MARKET DATA
Newsletter

Dunia Menanti Pertemuan Fed-Bankir Global, Ancaman Karhutla Bayangi RI

Elvan Widyatama,  CNBC Indonesia
24 August 2026 06:16
FILE PHOTO: A street sign for Wall Street is seen outside of the New York Stock Exchange (NYSE) in New York City, New York, U.S., June 28, 2021. REUTERS/Andrew Kelly//File Photo
Foto: Ilustrasi Trading (Dok MIFX)

Bursa saham AS ditutup menguat pada perdagangan Jumat (21/8/2026). Investor kembali masuk ke pasar setelah aksi jual pada sesi sebelumnya yang dipicu kenaikan imbal hasil obligasi pemerintah AS.

Indeks S&P 500 naik 0,43% ke posisi 7.674,37. Nasdaq Composite juga menguat 0,43% menjadi 26.180,45.

Sementara itu, Dow Jones Industrial Average melonjak 517,80 poin atau 0,98% dan ditutup di level 53.277,01. Penguatan indeks ditopang kenaikan saham perusahaan kesehatan, termasuk Merck dan Johnson & Johnson.

Sektor keuangan turut menopang pasar. Saham-saham yang berkaitan dengan mata uang kripto mencatat penguatan setelah harga bitcoin melonjak 22% sepanjang pekan.

Saham Robinhood naik hampir 14%, sementara Coinbase menguat 8%. Sektor bahan baku juga bergerak positif dengan kenaikan sekitar 2%.

Meski kembali menguat pada Jumat, Wall Street belum mampu menghapus tekanan sepanjang pekan.

S&P 500 tercatat melemah 1,4% dalam sepekan, sedangkan Nasdaq turun 2%. Kedua indeks tersebut menghentikan tren penguatan yang sebelumnya berlangsung selama tiga pekan berturut-turut.

Dow Jones juga turun 0,9% sepanjang pekan dan mencatat pelemahan mingguan kedua secara beruntun.

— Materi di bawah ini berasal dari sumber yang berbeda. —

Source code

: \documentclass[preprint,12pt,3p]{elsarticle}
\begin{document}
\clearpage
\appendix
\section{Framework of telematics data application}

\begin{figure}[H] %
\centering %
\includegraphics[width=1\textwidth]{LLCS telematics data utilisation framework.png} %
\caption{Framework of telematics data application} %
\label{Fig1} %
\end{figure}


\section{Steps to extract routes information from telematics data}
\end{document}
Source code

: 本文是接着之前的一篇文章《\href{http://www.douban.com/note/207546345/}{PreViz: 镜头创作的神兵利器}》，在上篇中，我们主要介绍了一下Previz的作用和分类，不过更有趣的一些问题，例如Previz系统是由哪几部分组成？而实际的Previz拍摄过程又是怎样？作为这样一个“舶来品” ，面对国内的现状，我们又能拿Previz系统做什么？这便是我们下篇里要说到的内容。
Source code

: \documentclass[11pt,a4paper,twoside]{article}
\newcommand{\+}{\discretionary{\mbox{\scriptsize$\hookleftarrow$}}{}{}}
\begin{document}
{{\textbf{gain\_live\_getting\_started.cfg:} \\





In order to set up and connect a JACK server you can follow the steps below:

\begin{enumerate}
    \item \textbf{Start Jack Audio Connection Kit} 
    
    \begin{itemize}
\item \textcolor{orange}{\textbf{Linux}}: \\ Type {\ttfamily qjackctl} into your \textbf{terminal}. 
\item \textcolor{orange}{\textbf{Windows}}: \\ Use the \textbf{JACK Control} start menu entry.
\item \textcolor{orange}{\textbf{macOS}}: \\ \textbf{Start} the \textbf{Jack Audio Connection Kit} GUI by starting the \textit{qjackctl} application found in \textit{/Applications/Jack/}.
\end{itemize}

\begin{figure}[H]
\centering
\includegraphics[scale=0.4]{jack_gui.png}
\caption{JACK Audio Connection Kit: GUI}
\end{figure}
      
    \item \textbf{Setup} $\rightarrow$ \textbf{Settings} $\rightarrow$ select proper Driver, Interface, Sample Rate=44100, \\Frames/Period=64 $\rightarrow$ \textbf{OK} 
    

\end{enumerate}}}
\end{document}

Tekanan tidak hanya terjadi di pasar saham AS. Indeks MSCI All Country World, yang mencerminkan pergerakan saham di berbagai negara, juga turun hampir 1% dalam sepekan.

Pelemahan pasar berlangsung di tengah kenaikan imbal hasil obligasi pemerintah AS. Investor mencemaskan kenaikan harga minyak akibat konflik di Timur Tengah dapat kembali mendorong inflasi.

Pada Jumat, imbal hasil obligasi pemerintah AS tenor 10 tahun naik lebih dari tiga basis poin ke posisi 4,734%. Imbal hasil obligasi tenor 30 tahun juga meningkat lebih dari tiga basis poin menjadi 5,273%.

Kenaikan imbal hasil obligasi meningkatkan daya tarik aset berpendapatan tetap sekaligus memperbesar biaya pendanaan, sehingga dapat menekan pasar saham.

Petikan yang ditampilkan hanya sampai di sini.